The orchestrator uses Lambda Durable Functions to manage the lifecycle durably - long-running tasks (up to 9 hours) survive transient failures and Lambda timeouts. The agent commits work regularly, so partial progress is never lost.

StatusMeaning
PENDING_UPLOADSInitial state while presigned attachment uploads are pending confirmation
SUBMITTEDTask accepted; orchestrator invoked asynchronously
HYDRATINGOrchestrator passed admission control; assembling the agent payload
RUNNINGAgent session started and actively working on the task
AWAITING_APPROVALAgent paused at a Cedar HITL gate; waiting for your approve or deny decision. See Approval gates.
FINALIZINGAgent session ended; task is wrapping up (post-session hooks / PR finalization) before reaching a terminal state
COMPLETEDAgent finished and created a PR (or determined no changes were needed)
FAILEDSomething went wrong - pre-flight check failed, concurrency limit reached, guardrail blocked the content, or the agent encountered an error
CANCELLEDTask was cancelled by the user
TIMED_OUTTask exceeded the maximum allowed duration (~8 hours, the AgentCore max session duration; the orchestrator safety-net timer is slightly longer)

Terminal states: COMPLETED, FAILED, CANCELLED, TIMED_OUT. AWAITING_APPROVAL is not terminal — a decision (or an approval-timeout) always flips it back to RUNNING or onto a terminal state.

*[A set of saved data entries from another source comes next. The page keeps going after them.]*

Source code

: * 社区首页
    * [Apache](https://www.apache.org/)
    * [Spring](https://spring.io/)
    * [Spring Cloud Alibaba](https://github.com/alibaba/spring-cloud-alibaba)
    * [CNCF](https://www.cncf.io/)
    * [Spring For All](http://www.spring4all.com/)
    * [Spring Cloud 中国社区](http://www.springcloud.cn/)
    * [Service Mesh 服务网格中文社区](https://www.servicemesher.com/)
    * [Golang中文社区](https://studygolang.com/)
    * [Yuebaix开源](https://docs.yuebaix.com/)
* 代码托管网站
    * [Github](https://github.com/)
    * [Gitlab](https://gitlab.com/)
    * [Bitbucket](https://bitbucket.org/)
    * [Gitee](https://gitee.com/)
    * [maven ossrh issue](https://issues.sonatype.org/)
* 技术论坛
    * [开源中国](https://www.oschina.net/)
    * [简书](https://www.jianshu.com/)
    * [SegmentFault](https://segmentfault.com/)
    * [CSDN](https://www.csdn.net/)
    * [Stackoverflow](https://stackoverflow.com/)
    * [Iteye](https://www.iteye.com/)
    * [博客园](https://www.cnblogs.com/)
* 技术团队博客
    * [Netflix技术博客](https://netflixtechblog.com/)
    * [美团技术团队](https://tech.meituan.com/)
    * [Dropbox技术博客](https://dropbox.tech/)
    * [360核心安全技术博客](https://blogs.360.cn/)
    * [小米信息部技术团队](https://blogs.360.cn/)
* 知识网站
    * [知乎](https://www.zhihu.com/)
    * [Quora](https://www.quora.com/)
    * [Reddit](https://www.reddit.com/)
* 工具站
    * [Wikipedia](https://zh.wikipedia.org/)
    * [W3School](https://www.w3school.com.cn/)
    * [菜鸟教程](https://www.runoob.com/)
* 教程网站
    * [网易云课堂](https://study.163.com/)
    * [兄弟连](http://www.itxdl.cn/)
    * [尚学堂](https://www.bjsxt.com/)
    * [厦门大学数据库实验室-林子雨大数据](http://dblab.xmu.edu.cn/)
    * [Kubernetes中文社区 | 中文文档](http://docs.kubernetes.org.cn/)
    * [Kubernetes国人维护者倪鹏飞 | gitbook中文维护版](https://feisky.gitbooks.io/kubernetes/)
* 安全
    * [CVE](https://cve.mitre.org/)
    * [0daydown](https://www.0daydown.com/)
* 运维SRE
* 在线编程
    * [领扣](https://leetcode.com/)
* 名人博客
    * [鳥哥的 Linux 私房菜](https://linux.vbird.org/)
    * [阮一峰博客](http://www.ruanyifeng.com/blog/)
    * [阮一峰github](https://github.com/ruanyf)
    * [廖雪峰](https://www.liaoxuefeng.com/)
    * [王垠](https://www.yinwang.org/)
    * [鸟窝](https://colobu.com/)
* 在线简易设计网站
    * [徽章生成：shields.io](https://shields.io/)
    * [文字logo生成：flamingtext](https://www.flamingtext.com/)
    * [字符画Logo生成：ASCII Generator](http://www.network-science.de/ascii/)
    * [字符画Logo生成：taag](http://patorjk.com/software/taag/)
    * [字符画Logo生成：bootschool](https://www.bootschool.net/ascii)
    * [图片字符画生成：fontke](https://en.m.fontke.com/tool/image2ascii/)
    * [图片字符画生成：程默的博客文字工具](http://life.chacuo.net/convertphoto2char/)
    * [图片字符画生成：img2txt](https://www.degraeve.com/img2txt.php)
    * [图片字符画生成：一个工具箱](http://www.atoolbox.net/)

Task records in terminal states are automatically deleted after 90 days (configurable via taskRetentionDays).

Each user can run up to 3 tasks concurrently by default (configurable via maxConcurrentTasksPerUser on the TaskOrchestrator CDK construct). If you exceed the limit, the task fails with a concurrency message. Wait for an active task to complete, or cancel one, then retry.

There is no system-wide cap - the theoretical maximum is number_of_users * per_user_limit. The hard ceiling is the AgentCore concurrent sessions quota for your AWS account (check the AWS Service Quotas console for Bedrock AgentCore in your region).

Each lifecycle transition is recorded as an audit event. Query them with:

Terminal window
curl "$API_URL/tasks/<TASK_ID>/events" -H "Authorization: $TOKEN"

Available events:

  • Lifecycle - task_created, session_started, task_completed, task_failed, task_cancelled, task_timed_out
  • Orchestration - admission_rejected, hydration_started, hydration_complete
  • Checks - preflight_failed, guardrail_blocked
  • Interactive - nudge_acknowledged, agent_milestone
  • Approvals (Cedar HITL) - approval_requested, approval_recorded, approval_timed_out
  • Output - pr_created, pr_updated

Error classifiers on terminal failure events provide a specific reason:

ClassifierMeaning
error_max_turnsAgent exhausted its turn limit without completing
error_max_budget_usdAgent hit the cost budget ceiling
error_during_executionAgent encountered a runtime error during execution

Event records follow the same 90-day retention as task records.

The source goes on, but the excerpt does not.